How to Use Your Energy to Be More Efficient at Work

How to Use Your Energy to Be More Efficient at Work

Planning to do the most challenging work at the optimum time for energy is key.  Geraldine Gallacher MD of The Executive Coaching Consultancy explains how we can manage our energy better to get ahead at work.

What stops us from being truly efficient at work? Most City professionals are used to managing their time effectively within a deadline driven culture.   Yet anyone who has worked on a high profile project for a stretch of time will recognise that working flat out isn’t sustainable in the long term. 

Tiredness creeps in, brain fog clouds our judgment, and we take longer to make decisions that are often poorer quality than those we make when we feel fresh. Most people realize that they tend to perform best when they’re feeling positive energy. What they find surprising is that they’re not able to perform well or to lead effectively when their mood and energy are low. We can all learn to recognise when our energy waxes and wanes and plan when we do things at work accordingly.

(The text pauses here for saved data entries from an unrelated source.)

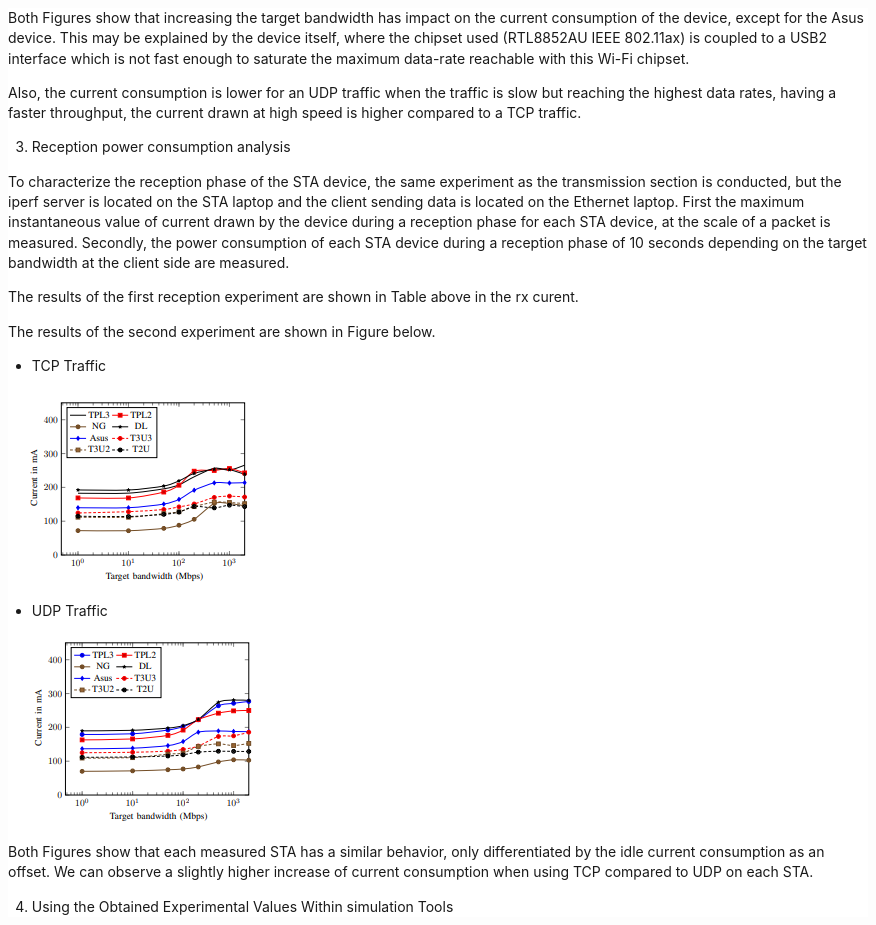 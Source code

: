 Both Figures show that increasing the target bandwidth has impact on the current consumption of the device, except for the Asus device. This may be explained by the device itself, where the chipset used (RTL8852AU IEEE
802.11ax) is coupled to a USB2 interface which is not fast enough to saturate the maximum data-rate reachable with this Wi-Fi chipset.

Also, the current consumption is lower for an UDP traffic when the traffic is slow but reaching the highest data rates, having a faster throughput, the current drawn at high speed is higher compared to a TCP traffic.

3. Reception power consumption analysis

To characterize the reception phase of the STA device, the same experiment as the transmission section is conducted, but the iperf server is located on the STA laptop and the client sending data is located on the Ethernet laptop. First the maximum instantaneous value of current drawn by the device during a reception phase for each STA device, at the scale of a packet is measured. Secondly, the power consumption of each STA device during a reception phase of 10 seconds depending on the target bandwidth at the client side are measured. 

The results of the first reception experiment are shown in Table above in the rx curent. 

The results of the second experiment are shown in Figure below.
* TCP Traffic

![alt text](assets/images/Power%20Consumption/TCP%20Traffic%20Rx.png)

* UDP Traffic

![alt text](assets/images/Power%20Consumption/UDP%20Traffic%20Rx.png)

Both Figures show that each measured STA has a similar behavior, only differentiated by the idle current consumption as an offset. We can observe a slightly higher increase of current consumption when using TCP compared to UDP on each STA.

4. Using the Obtained Experimental Values Within simulation Tools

Your frame of mind fluctuates throughout the day
If you’ve ever noticed that you tend to feel energized and drowsy around the same times every day, you have your circadian rhythm to thank.  It influences sleep-wake cycles, hormone release hunger, blood pressure and brainwave activity.  Many people find their energy rises first thing, declines over the morning and slumps in the afternoon to rise later that evening as we unwind from the working day.

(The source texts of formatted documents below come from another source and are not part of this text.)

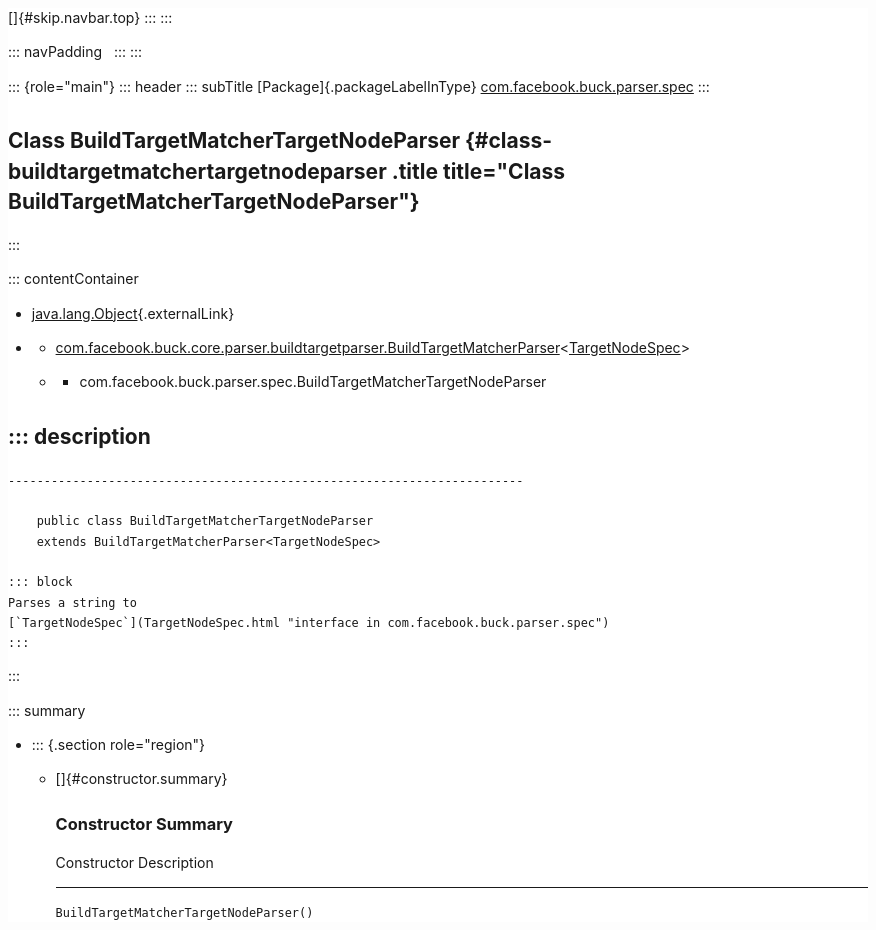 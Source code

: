 </div>

[]{#skip.navbar.top}
:::
:::

::: navPadding
 
:::
:::

::: {role="main"}
::: header
::: subTitle
[Package]{.packageLabelInType} [com.facebook.buck.parser.spec](package-summary.html)
:::

## Class BuildTargetMatcherTargetNodeParser {#class-buildtargetmatchertargetnodeparser .title title="Class BuildTargetMatcherTargetNodeParser"}
:::

::: contentContainer
-   [java.lang.Object](http://docs.oracle.com/javase/7/docs/api/java/lang/Object.html?is-external=true "class or interface in java.lang"){.externalLink}

-   -   [com.facebook.buck.core.parser.buildtargetparser.BuildTargetMatcherParser](../../core/parser/buildtargetparser/BuildTargetMatcherParser.html "class in com.facebook.buck.core.parser.buildtargetparser")\<[TargetNodeSpec](TargetNodeSpec.html "interface in com.facebook.buck.parser.spec")\>

    -   -   com.facebook.buck.parser.spec.BuildTargetMatcherTargetNodeParser

::: description
-   

    ------------------------------------------------------------------------

        public class BuildTargetMatcherTargetNodeParser
        extends BuildTargetMatcherParser<TargetNodeSpec>

    ::: block
    Parses a string to
    [`TargetNodeSpec`](TargetNodeSpec.html "interface in com.facebook.buck.parser.spec")
    :::
:::

::: summary
-   ::: {.section role="region"}
    -   []{#constructor.summary}

        ### Constructor Summary

          Constructor                              Description
          ---------------------------------------- -------------
          `BuildTargetMatcherTargetNodeParser()`    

We’ve all heard about the mid-afternoon, “graveyard slot” but few people appreciate just how significant an impact it can have on decision making.

Plan to do your toughest assignments around energy peaks
Research shows professionals, from anesthesiologists to judges all suffer from lapses in concentration in the late afternoon with serious consequences. I won’t ever agree to an operation in the afternoon again and if I should ever end up in court I will definitely see if I can get seen straight after the judge has had a break as they are likely to give a more lenient sentence at that point.

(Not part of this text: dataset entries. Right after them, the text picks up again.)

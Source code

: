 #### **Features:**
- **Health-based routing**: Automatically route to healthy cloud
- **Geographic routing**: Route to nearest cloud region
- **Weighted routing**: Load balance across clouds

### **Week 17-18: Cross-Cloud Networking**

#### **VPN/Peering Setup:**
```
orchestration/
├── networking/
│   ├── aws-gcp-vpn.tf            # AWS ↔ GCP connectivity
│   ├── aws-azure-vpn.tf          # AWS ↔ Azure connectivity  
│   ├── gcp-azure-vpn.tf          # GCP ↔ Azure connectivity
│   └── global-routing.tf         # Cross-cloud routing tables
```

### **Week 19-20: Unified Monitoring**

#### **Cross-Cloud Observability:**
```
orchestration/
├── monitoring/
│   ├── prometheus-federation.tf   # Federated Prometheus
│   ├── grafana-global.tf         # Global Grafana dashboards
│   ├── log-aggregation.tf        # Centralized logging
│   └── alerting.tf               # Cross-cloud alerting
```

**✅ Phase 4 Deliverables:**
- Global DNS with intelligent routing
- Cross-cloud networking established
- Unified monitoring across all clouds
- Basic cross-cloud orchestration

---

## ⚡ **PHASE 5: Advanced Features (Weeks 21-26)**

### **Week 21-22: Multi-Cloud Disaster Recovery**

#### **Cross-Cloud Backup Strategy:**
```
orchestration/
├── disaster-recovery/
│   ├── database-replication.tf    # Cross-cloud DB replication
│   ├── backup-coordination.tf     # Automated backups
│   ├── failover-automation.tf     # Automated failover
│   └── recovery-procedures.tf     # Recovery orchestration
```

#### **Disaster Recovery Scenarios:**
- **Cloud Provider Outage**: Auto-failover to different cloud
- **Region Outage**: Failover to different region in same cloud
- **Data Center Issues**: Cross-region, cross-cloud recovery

No two energy profiles are the same. As a night owl, I tend to come alive at night and reckon my mood pattern looks more like this!  

It’s worth thinking about your peaks and troughs in a day and plan to “eat your frogs” i.e. do your toughest assignments when your energy is peaking. For me, that’s about 9pm!  

Schedule break time
Few people plan breaks into their “to do” list. Yet a significant body of research shows the brain performs best when it is frequently rested.  So be as assiduous about planning in your break time, as you are your meetings.  You really do need time to think or rather, to not think! 

Parents work flexibly for peak performance
My own natural energy patterns had to change quite dramatically when I became a mum.  One of the hardest parts of parenting was learning to be on the ball at 6am.  For many parents, it makes a lot of sense to work hard in the morning and then break in the afternoon to pick up the children and spend some early evening time with them before logging on again at night. This pattern is precisely what generates peak performance. It also enables busy parents of younger children to balance home and work life.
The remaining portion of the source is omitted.